**ACTION ITEM:** Find the line containing "Contributions are welcome!" in the entries; transcribe it and all remaining lines through the end, exactly as they appear, but not the pictures.
-- EXTRACTED RECORDS follows --
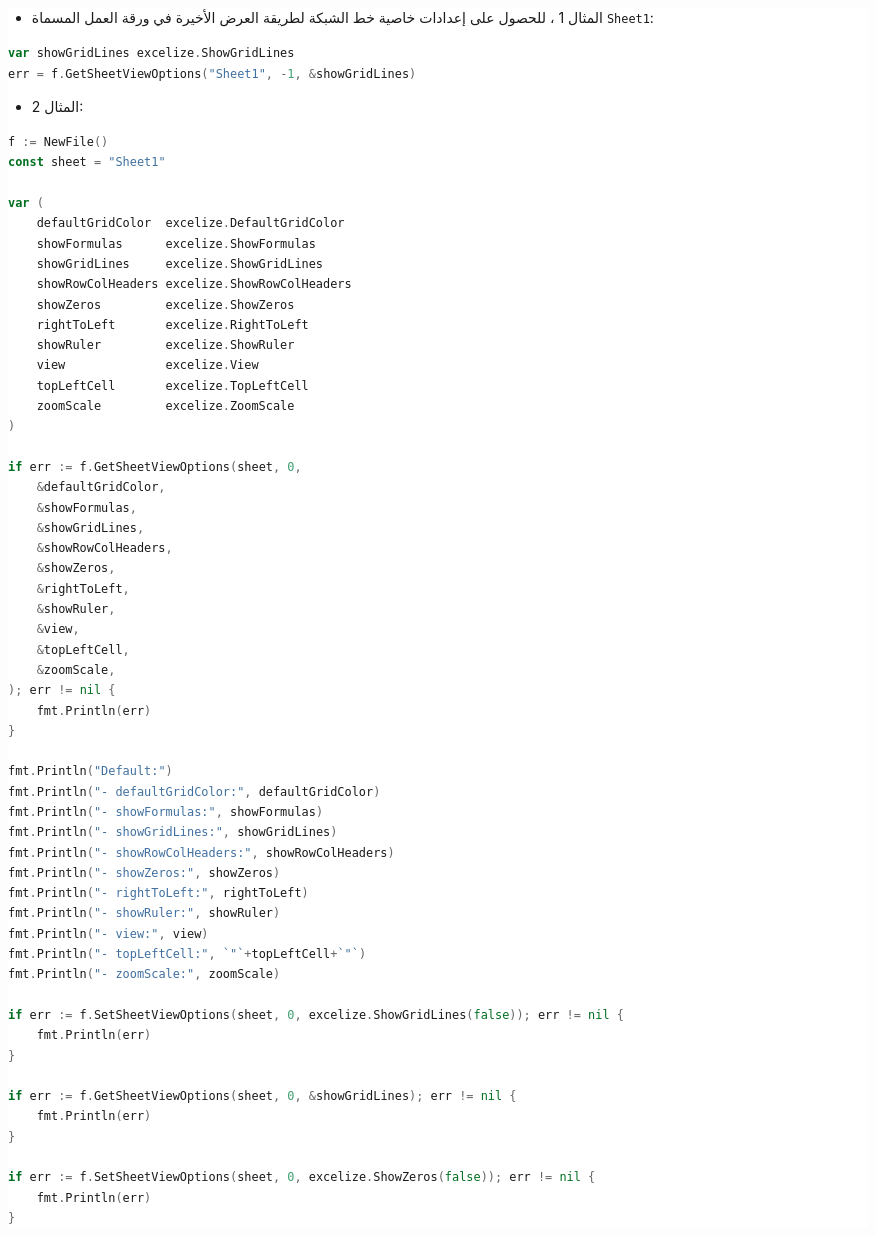 - المثال 1 ، للحصول على إعدادات خاصية خط الشبكة لطريقة العرض الأخيرة في ورقة العمل المسماة `Sheet1`:

```go
var showGridLines excelize.ShowGridLines
err = f.GetSheetViewOptions("Sheet1", -1, &showGridLines)
```

- المثال 2:

```go
f := NewFile()
const sheet = "Sheet1"

var (
    defaultGridColor  excelize.DefaultGridColor
    showFormulas      excelize.ShowFormulas
    showGridLines     excelize.ShowGridLines
    showRowColHeaders excelize.ShowRowColHeaders
    showZeros         excelize.ShowZeros
    rightToLeft       excelize.RightToLeft
    showRuler         excelize.ShowRuler
    view              excelize.View
    topLeftCell       excelize.TopLeftCell
    zoomScale         excelize.ZoomScale
)

if err := f.GetSheetViewOptions(sheet, 0,
    &defaultGridColor,
    &showFormulas,
    &showGridLines,
    &showRowColHeaders,
    &showZeros,
    &rightToLeft,
    &showRuler,
    &view,
    &topLeftCell,
    &zoomScale,
); err != nil {
    fmt.Println(err)
}

fmt.Println("Default:")
fmt.Println("- defaultGridColor:", defaultGridColor)
fmt.Println("- showFormulas:", showFormulas)
fmt.Println("- showGridLines:", showGridLines)
fmt.Println("- showRowColHeaders:", showRowColHeaders)
fmt.Println("- showZeros:", showZeros)
fmt.Println("- rightToLeft:", rightToLeft)
fmt.Println("- showRuler:", showRuler)
fmt.Println("- view:", view)
fmt.Println("- topLeftCell:", `"`+topLeftCell+`"`)
fmt.Println("- zoomScale:", zoomScale)

if err := f.SetSheetViewOptions(sheet, 0, excelize.ShowGridLines(false)); err != nil {
    fmt.Println(err)
}

if err := f.GetSheetViewOptions(sheet, 0, &showGridLines); err != nil {
    fmt.Println(err)
}

if err := f.SetSheetViewOptions(sheet, 0, excelize.ShowZeros(false)); err != nil {
    fmt.Println(err)
}
```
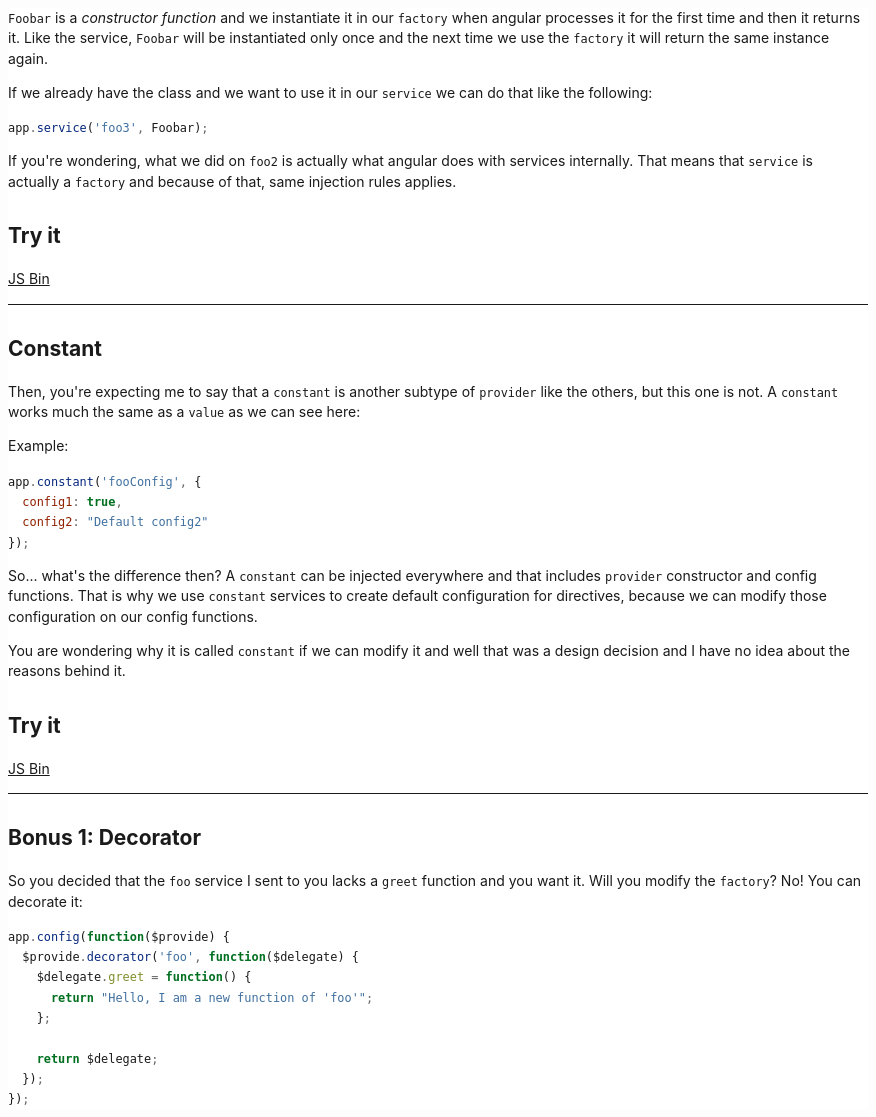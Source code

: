 `Foobar` is a *constructor function* and we instantiate it in our `factory` when angular processes it for the first time and then it returns it. Like the service, `Foobar` will be instantiated only once and the next time we use the `factory` it will return the same instance again.

If we already have the class and we want to use it in our `service` we can do that like the following:

```javascript
app.service('foo3', Foobar);
```

If you're wondering, what we did on `foo2` is actually what angular does with services internally. That means that `service` is actually a `factory` and because of that, same injection rules applies.

## Try it

<a class="jsbin-embed" href="http://jsbin.com/ayohuz/8/embed?live">JS Bin</a><script src="http://static.jsbin.com/js/embed.js"></script>

***

## Constant

Then, you're expecting me to say that a `constant` is another subtype of `provider` like the others, but this one is not. A `constant` works much the same as a `value` as we can see here:

Example:

```javascript
app.constant('fooConfig', {
  config1: true,
  config2: "Default config2"
});
```

So... what's the difference then? A `constant` can be injected everywhere and that includes `provider` constructor and config functions. That is why we use `constant` services to create default configuration for directives, because we can modify those configuration on our config functions.

You are wondering why it is called `constant` if we can modify it and well that was a design decision and I have no idea about the reasons behind it.

## Try it

<a class="jsbin-embed" href="http://jsbin.com/ayohuz/2/embed?live">JS Bin</a><script src="http://static.jsbin.com/js/embed.js"></script>

***

## Bonus 1: Decorator

So you decided that the `foo` service I sent to you lacks a `greet` function and you want it. Will you modify the `factory`? No! You can decorate it:

```javascript
app.config(function($provide) {
  $provide.decorator('foo', function($delegate) {
    $delegate.greet = function() {
      return "Hello, I am a new function of 'foo'";
    };
    
    return $delegate;
  });
});
```
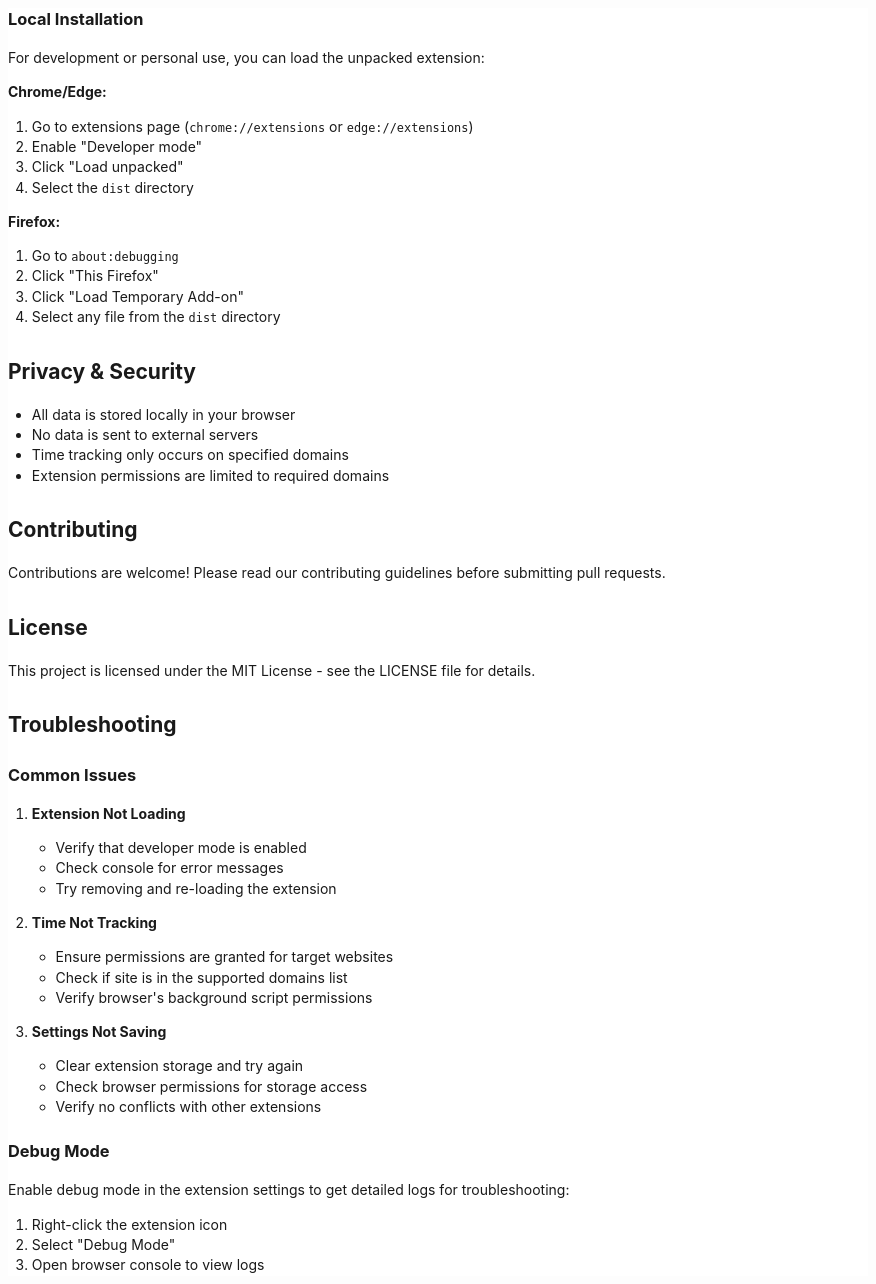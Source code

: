 ### Local Installation
For development or personal use, you can load the unpacked extension:

**Chrome/Edge:**
1. Go to extensions page (`chrome://extensions` or `edge://extensions`)
2. Enable "Developer mode"
3. Click "Load unpacked"
4. Select the `dist` directory

**Firefox:**
1. Go to `about:debugging`
2. Click "This Firefox"
3. Click "Load Temporary Add-on"
4. Select any file from the `dist` directory

## Privacy & Security
- All data is stored locally in your browser
- No data is sent to external servers
- Time tracking only occurs on specified domains
- Extension permissions are limited to required domains

## Contributing
Contributions are welcome! Please read our contributing guidelines before submitting pull requests.

## License
This project is licensed under the MIT License - see the LICENSE file for details.

## Troubleshooting

### Common Issues
1. **Extension Not Loading**
   - Verify that developer mode is enabled
   - Check console for error messages
   - Try removing and re-loading the extension

2. **Time Not Tracking**
   - Ensure permissions are granted for target websites
   - Check if site is in the supported domains list
   - Verify browser's background script permissions

3. **Settings Not Saving**
   - Clear extension storage and try again
   - Check browser permissions for storage access
   - Verify no conflicts with other extensions

### Debug Mode
Enable debug mode in the extension settings to get detailed logs for troubleshooting:
1. Right-click the extension icon
2. Select "Debug Mode"
3. Open browser console to view logs

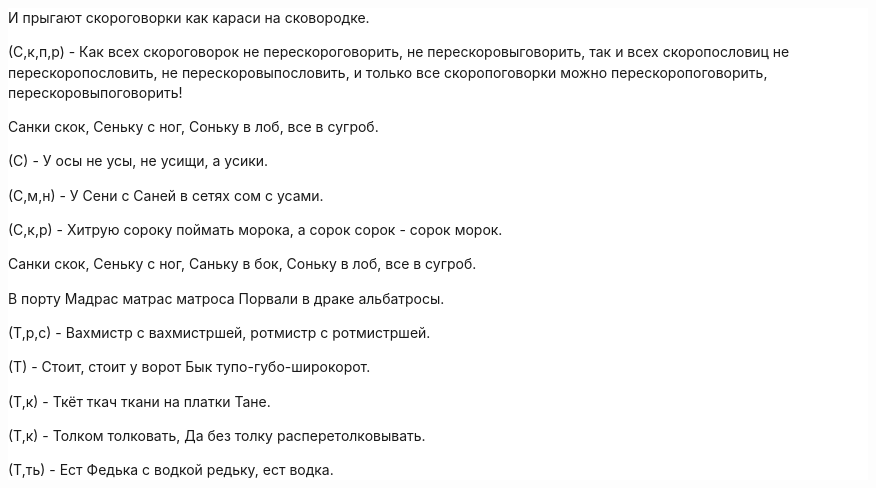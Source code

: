 И прыгают скороговорки как караси на сковородке.	

(С,к,п,р) - Как всех скороговорок не перескороговорить, не перескоровыговорить, так и всех скоропословиц не перескоропословить, не перескоровыпословить, и только все скоропоговорки можно перескоропоговорить, перескоровыпоговорить!

Санки скок, Сеньку с ног, Соньку в лоб, все в сугроб.

(С) - У осы не усы, не усищи, а усики.

(С,м,н) - У Сени с Саней в сетях сом с усами.

(С,к,р) - Хитрую сороку поймать морока, а сорок сорок - сорок морок.

Санки скок, Сеньку с ног, Саньку в бок, Соньку в лоб, все в сугроб.

В порту Мадрас матрас матроса Порвали в драке альбатросы.

(Т,р,с) - Вахмистр с вахмистршей, ротмистр с ротмистршей.

(Т) - Стоит, стоит у ворот Бык тупо-губо-широкорот.

(Т,к) - Ткёт ткач ткани на платки Тане.

(Т,к) - Толком толковать, Да без толку расперетолковывать.

(Т,ть) - Ест Федька с водкой редьку, ест водка.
-- EXTRACTED RECORDS concluded --
**REPLY TO THE TASK:**
Contributions are welcome! Please read our contributing guidelines before submitting pull requests.

## License
This project is licensed under the MIT License - see the LICENSE file for details.

## Troubleshooting

### Common Issues
1. **Extension Not Loading**
   - Verify that developer mode is enabled
   - Check console for error messages
   - Try removing and re-loading the extension

2. **Time Not Tracking**
   - Ensure permissions are granted for target websites
   - Check if site is in the supported domains list
   - Verify browser's background script permissions

3. **Settings Not Saving**
   - Clear extension storage and try again
   - Check browser permissions for storage access
   - Verify no conflicts with other extensions

### Debug Mode
Enable debug mode in the extension settings to get detailed logs for troubleshooting:
1. Right-click the extension icon
2. Select "Debug Mode"
3. Open browser console to view logs

Source code

: И прыгают скороговорки как караси на сковородке.	

(С,к,п,р) - Как всех скороговорок не перескороговорить, не перескоровыговорить, так и всех скоропословиц не перескоропословить, не перескоровыпословить, и только все скоропоговорки можно перескоропоговорить, перескоровыпоговорить!

Санки скок, Сеньку с ног, Соньку в лоб, все в сугроб.

(С) - У осы не усы, не усищи, а усики.

(С,м,н) - У Сени с Саней в сетях сом с усами.

(С,к,р) - Хитрую сороку поймать морока, а сорок сорок - сорок морок.

Санки скок, Сеньку с ног, Саньку в бок, Соньку в лоб, все в сугроб.

В порту Мадрас матрас матроса Порвали в драке альбатросы.

(Т,р,с) - Вахмистр с вахмистршей, ротмистр с ротмистршей.

(Т) - Стоит, стоит у ворот Бык тупо-губо-широкорот.

(Т,к) - Ткёт ткач ткани на платки Тане.

(Т,к) - Толком толковать, Да без толку расперетолковывать.

(Т,ть) - Ест Федька с водкой редьку, ест водка.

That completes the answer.